**** RECORDS FOR THIS TASK ****

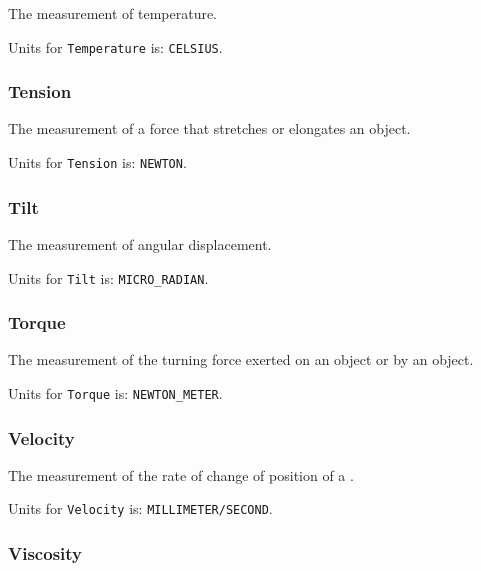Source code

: The measurement of temperature.


Units for \texttt{Temperature} is: \texttt{CELSIUS}.

\FloatBarrier

\subsubsection{Tension}
  \label{sec:Tension}



The measurement of a force that stretches or elongates an object.


Units for \texttt{Tension} is: \texttt{NEWTON}.

\FloatBarrier

\subsubsection{Tilt}
  \label{sec:Tilt}



The measurement of angular displacement.


Units for \texttt{Tilt} is: \texttt{MICRO_RADIAN}.

\FloatBarrier

\subsubsection{Torque}
  \label{sec:Torque}



The measurement of the turning force exerted on an object or by an object.


Units for \texttt{Torque} is: \texttt{NEWTON_METER}.

\FloatBarrier

\subsubsection{Velocity}
  \label{sec:Velocity}



The measurement of the rate of change of position of a .


Units for \texttt{Velocity} is: \texttt{MILLIMETER/SECOND}.

\FloatBarrier

\subsubsection{Viscosity}
  \label{sec:Viscosity}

****

» **WORK INSTRUCTIONS**:
Copy out only the lines of the records above from the one with "The measurement of a force" through the one with "The measurement of the rate", exactly as they stand, both included.

» **ANSWER FOR THIS EXERCISE**:
The measurement of a force that stretches or elongates an object.


Units for \texttt{Tension} is: \texttt{NEWTON}.

\FloatBarrier

\subsubsection{Tilt}
  \label{sec:Tilt}



The measurement of angular displacement.


Units for \texttt{Tilt} is: \texttt{MICRO_RADIAN}.

\FloatBarrier

\subsubsection{Torque}
  \label{sec:Torque}



The measurement of the turning force exerted on an object or by an object.


Units for \texttt{Torque} is: \texttt{NEWTON_METER}.

\FloatBarrier

\subsubsection{Velocity}
  \label{sec:Velocity}



The measurement of the rate of change of position of a .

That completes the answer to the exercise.